+++ TASK MATERIAL +++

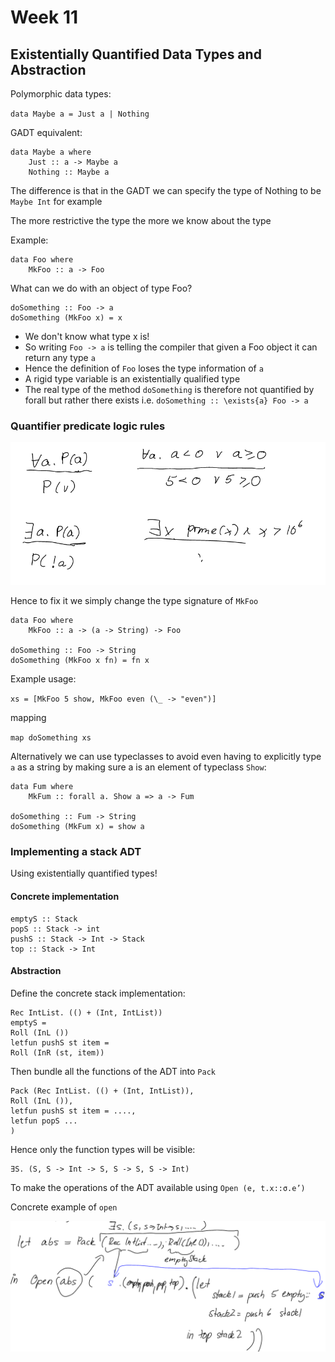 # Week 11

## Existentially Quantified Data Types and Abstraction

Polymorphic data types:

`data Maybe a = Just a | Nothing`

GADT equivalent:

```
data Maybe a where
	Just :: a -> Maybe a
	Nothing :: Maybe a 
```

The difference is that in the GADT we can specify the type of Nothing to be `Maybe Int` for example

The more restrictive the type the more we know about the type

Example:

```
data Foo where
	MkFoo :: a -> Foo
```

What can we do with an object of type Foo?

```
doSomething :: Foo -> a
doSomething (MkFoo x) = x 
```

* We don't know what type x is!
* So writing `Foo -> a` is telling the compiler that given a Foo object it can return any type `a`
* Hence the definition of `Foo` loses the type information of `a`
* A rigid type variable is an existentially qualified type
* The real type of the method `doSomething` is therefore not quantified by forall but rather there exists i.e. `doSomething :: \exists{a} Foo -> a`

### Quantifier predicate logic rules

![](week-11-01.png)

Hence to fix it we simply change the type signature of `MkFoo`

```
data Foo where
	MkFoo :: a -> (a -> String) -> Foo

doSomething :: Foo -> String
doSomething (MkFoo x fn) = fn x
```

Example usage:

`xs = [MkFoo 5 show, MkFoo even (\_ -> "even")]`

mapping

`map doSomething xs`

Alternatively we can use typeclasses to avoid even having to explicitly type `a` as a string by making sure a is an element of typeclass `Show`:

```
data Fum where
	MkFum :: forall a. Show a => a -> Fum 

doSomething :: Fum -> String
doSomething (MkFum x) = show a 
```

### Implementing a stack ADT 

Using existentially quantified types! 

#### Concrete implementation 

```
emptyS :: Stack
popS :: Stack -> int
pushS :: Stack -> Int -> Stack
top :: Stack -> Int
```

#### Abstraction

Define the concrete stack implementation:

```
Rec IntList. (() + (Int, IntList))
emptyS =
Roll (InL ())
letfun pushS st item =
Roll (InR (st, item))
```

Then bundle all the functions of the ADT into `Pack`

```
Pack (Rec IntList. (() + (Int, IntList)),
Roll (InL ()),
letfun pushS st item = ....,
letfun popS ...
)
```

Hence only the function types will be visible:

```
∃S. (S, S -> Int -> S, S -> S, S -> Int)
```

To make the operations of the ADT available using `Open (e, t.x::σ.e’)`

Concrete example of `open`

![](week-11-02.png)

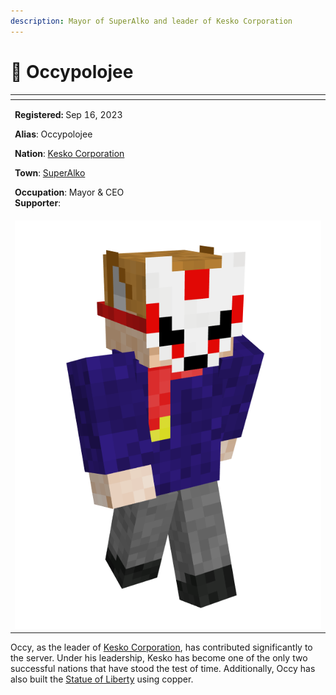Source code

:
 ```yaml
---
description: Mayor of SuperAlko and leader of Kesko Corporation
---
```


# 👤 Occypolojee

<table data-view="cards" data-full-width="false"><thead><tr><th></th></tr></thead><tbody><tr><td><p><strong>Registered:</strong> Sep 16, 2023</p><p><strong>Alias</strong>: Occypolojee</p><p><strong>Nation</strong>: <a href="../nations/present-nations/kesko-corporation/">Kesko Corporation</a></p><p><strong>Town</strong>: <a href="../towns/baltics-region/superalko/">SuperAlko</a></p><p><strong>Occupation</strong>: Mayor &#x26; CEO<br><strong>Supporter</strong>: <img src="../../../.gitbook/assets/GoldenKala (1).png" alt="" data-size="line"></p></td></tr><tr><td><img src="../../../.gitbook/assets/Occypolojee-skin.png" alt=""></td></tr></tbody></table>

Occy, as the leader of [Kesko Corporation](../nations/present-nations/kesko-corporation/), has contributed significantly to the server. Under his leadership, Kesko has become one of the only two successful nations that have stood the test of time. Additionally, Occy has also built the [Statue of Liberty](../towns/baltics-region/superalko/statue-of-liberty.md) using copper.
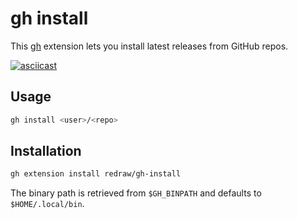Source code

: # gh install

This [gh](https://github.com/cli/cli) extension lets you install latest releases from GitHub repos. 

[![asciicast](https://asciinema.org/a/ukI9k3PN6rSD1NxtvfKU1PbXP.svg)](https://asciinema.org/a/ukI9k3PN6rSD1NxtvfKU1PbXP)

## Usage

```bash
gh install <user>/<repo>
```

## Installation

```bash
gh extension install redraw/gh-install
```

The binary path is retrieved from `$GH_BINPATH` and defaults to `$HOME/.local/bin`.
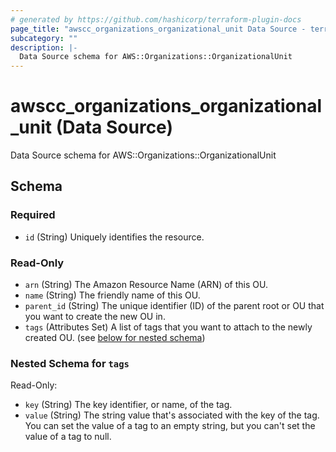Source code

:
 ```yaml
---
# generated by https://github.com/hashicorp/terraform-plugin-docs
page_title: "awscc_organizations_organizational_unit Data Source - terraform-provider-awscc"
subcategory: ""
description: |-
  Data Source schema for AWS::Organizations::OrganizationalUnit
---
```


# awscc_organizations_organizational_unit (Data Source)

Data Source schema for AWS::Organizations::OrganizationalUnit



<!-- schema generated by tfplugindocs -->
## Schema

### Required

- `id` (String) Uniquely identifies the resource.

### Read-Only

- `arn` (String) The Amazon Resource Name (ARN) of this OU.
- `name` (String) The friendly name of this OU.
- `parent_id` (String) The unique identifier (ID) of the parent root or OU that you want to create the new OU in.
- `tags` (Attributes Set) A list of tags that you want to attach to the newly created OU. (see [below for nested schema](#nestedatt--tags))

<a id="nestedatt--tags"></a>
### Nested Schema for `tags`

Read-Only:

- `key` (String) The key identifier, or name, of the tag.
- `value` (String) The string value that's associated with the key of the tag. You can set the value of a tag to an empty string, but you can't set the value of a tag to null.


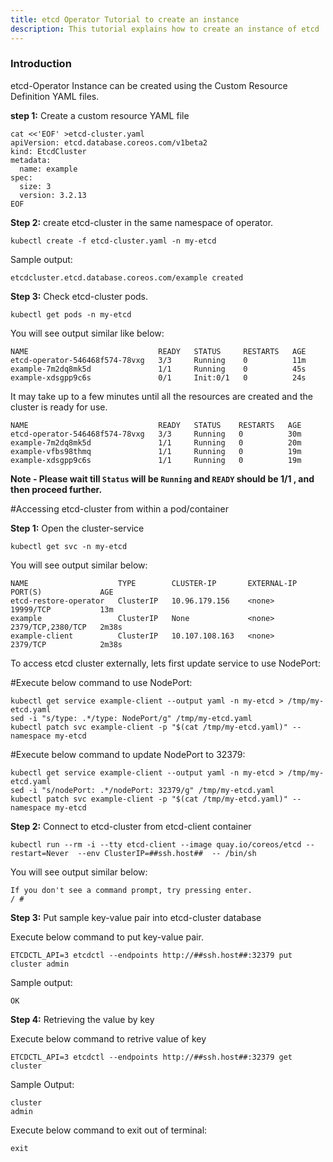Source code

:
 ```yaml
---
title: etcd Operator Tutorial to create an instance
description: This tutorial explains how to create an instance of etcd
---
```


### Introduction

etcd-Operator Instance can be created using the Custom Resource Definition YAML files.

**step 1:** Create a custom resource YAML file

```execute
cat <<'EOF' >etcd-cluster.yaml
apiVersion: etcd.database.coreos.com/v1beta2
kind: EtcdCluster
metadata:
  name: example
spec:
  size: 3
  version: 3.2.13
EOF
```

**Step 2:** create etcd-cluster in the same namespace of operator.

```execute
kubectl create -f etcd-cluster.yaml -n my-etcd
```

Sample output:

```
etcdcluster.etcd.database.coreos.com/example created
```

**Step 3:** Check etcd-cluster pods.

```execute
kubectl get pods -n my-etcd
```

You will see output similar like below:

```
NAME                             READY   STATUS     RESTARTS   AGE
etcd-operator-546468f574-78vxg   3/3     Running    0          11m
example-7m2dq8mk5d               1/1     Running    0          45s
example-xdsgpp9c6s               0/1     Init:0/1   0          24s
```

It may take up to a few minutes until all the resources are created and the cluster is ready for use.

```
NAME                             READY   STATUS    RESTARTS   AGE
etcd-operator-546468f574-78vxg   3/3     Running   0          30m
example-7m2dq8mk5d               1/1     Running   0          20m
example-vfbs98thmq               1/1     Running   0          19m
example-xdsgpp9c6s               1/1     Running   0          19m
```

**Note - Please wait till `Status` will be `Running` and `READY` should be 1/1 , and then proceed further.**

#Accessing etcd-cluster from within a pod/container

**Step 1:** Open the cluster-service

```execute
kubectl get svc -n my-etcd
```

You will see output similar below:

```
NAME                    TYPE        CLUSTER-IP       EXTERNAL-IP   PORT(S)             AGE
etcd-restore-operator   ClusterIP   10.96.179.156    <none>        19999/TCP           13m
example                 ClusterIP   None             <none>        2379/TCP,2380/TCP   2m38s
example-client          ClusterIP   10.107.108.163   <none>        2379/TCP            2m38s
```

To access etcd cluster externally, lets first update service to use NodePort:

#Execute below command to use NodePort:
```execute
kubectl get service example-client --output yaml -n my-etcd > /tmp/my-etcd.yaml
sed -i "s/type: .*/type: NodePort/g" /tmp/my-etcd.yaml
kubectl patch svc example-client -p "$(cat /tmp/my-etcd.yaml)" --namespace my-etcd
```

#Execute below command to update NodePort to 32379:
```execute
kubectl get service example-client --output yaml -n my-etcd > /tmp/my-etcd.yaml
sed -i "s/nodePort: .*/nodePort: 32379/g" /tmp/my-etcd.yaml
kubectl patch svc example-client -p "$(cat /tmp/my-etcd.yaml)" --namespace my-etcd
```


**Step 2:** Connect to etcd-cluster from etcd-client container

```execute
kubectl run --rm -i --tty etcd-client --image quay.io/coreos/etcd --restart=Never  --env ClusterIP=##ssh.host##  -- /bin/sh
```

You will see output similar below:

```
If you don't see a command prompt, try pressing enter.
/ #
```

**Step 3:** Put sample key-value pair into etcd-cluster database

Execute below command to put key-value pair.

```execute
ETCDCTL_API=3 etcdctl --endpoints http://##ssh.host##:32379 put cluster admin
```

Sample output:

```
OK
```

**Step 4:** Retrieving the value by key

Execute below command to retrive value of key

```execute
ETCDCTL_API=3 etcdctl --endpoints http://##ssh.host##:32379 get cluster 
```

Sample Output:

```
cluster
admin
```

Execute below command to exit out of terminal:

```execute
exit
```
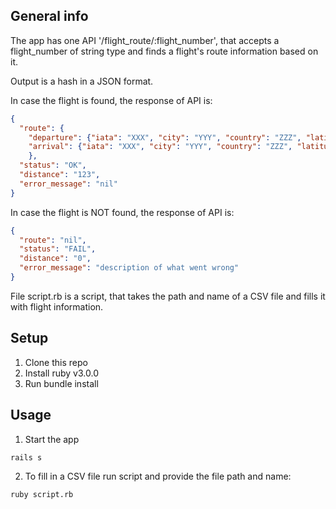 ## General info

The app has one API '/flight_route/:flight_number', that accepts a flight_number of string type and finds a flight's route information based on it.

Output is a hash in a JSON format.

In case the flight is found, the response of API is:

```json
{
  "route": {
    "departure": {"iata": "XXX", "city": "YYY", "country": "ZZZ", "latitude": 12.34, "longitude": 56.78},
    "arrival": {"iata": "XXX", "city": "YYY", "country": "ZZZ", "latitude": 33.34, "longitude": 64.78 }
    },
  "status": "OK",
  "distance": "123",
  "error_message": "nil"
}
```

In case the flight is NOT found, the response of API is:

```json
{
  "route": "nil",
  "status": "FAIL",
  "distance": "0",
  "error_message": "description of what went wrong"
}
```


File script.rb is a script, that takes the path and name of a CSV file and fills it with flight information.

## Setup

1. Clone this repo
2. Install ruby v3.0.0
3. Run bundle install

## Usage

1. Start the app

```bash
rails s
```

2. To fill in a CSV file run script and provide the file path and name:

```bash
ruby script.rb
```
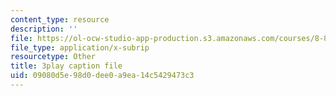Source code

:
 ```yaml
---
content_type: resource
description: ''
file: https://ol-ocw-studio-app-production.s3.amazonaws.com/courses/8-851-effective-field-theory-spring-2013/09080d5e98d0dee0a9ea14c5429473c3_KwtuwXp16cY.srt
file_type: application/x-subrip
resourcetype: Other
title: 3play caption file
uid: 09080d5e-98d0-dee0-a9ea-14c5429473c3
---
```


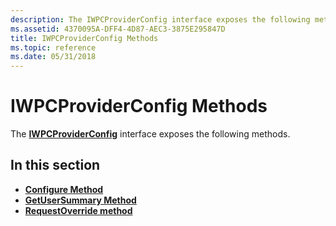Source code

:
 ```yaml
---
description: The IWPCProviderConfig interface exposes the following methods.
ms.assetid: 4370095A-DFF4-4D87-AEC3-3875E295847D
title: IWPCProviderConfig Methods
ms.topic: reference
ms.date: 05/31/2018
---
```


# IWPCProviderConfig Methods

The [**IWPCProviderConfig**](/windows/desktop/api/Wpcapi/nn-wpcapi-iwpcproviderconfig) interface exposes the following methods.

## In this section

-   [**Configure Method**](/windows/desktop/api/Wpcapi/nf-wpcapi-iwpcproviderconfig-configure)
-   [**GetUserSummary Method**](/windows/desktop/api/Wpcapi/nf-wpcapi-iwpcproviderconfig-getusersummary)
-   [**RequestOverride method**](/windows/desktop/api/Wpcapi/nf-wpcapi-iwpcproviderconfig-requestoverride)

 

 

+++

### WORK ORDER
Repeat exactly the lines from the first line of the records above through the line containing "is telling the", both included. Leave out the pictures.

### WORKED SOLUTION
 # Week 11

## Existentially Quantified Data Types and Abstraction

Polymorphic data types:

`data Maybe a = Just a | Nothing`

GADT equivalent:

```
data Maybe a where
	Just :: a -> Maybe a
	Nothing :: Maybe a 
```

The difference is that in the GADT we can specify the type of Nothing to be `Maybe Int` for example

The more restrictive the type the more we know about the type

Example:

```
data Foo where
	MkFoo :: a -> Foo
```

What can we do with an object of type Foo?

```
doSomething :: Foo -> a
doSomething (MkFoo x) = x 
```

* We don't know what type x is!
* So writing `Foo -> a` is telling the compiler that given a Foo object it can return any type `a`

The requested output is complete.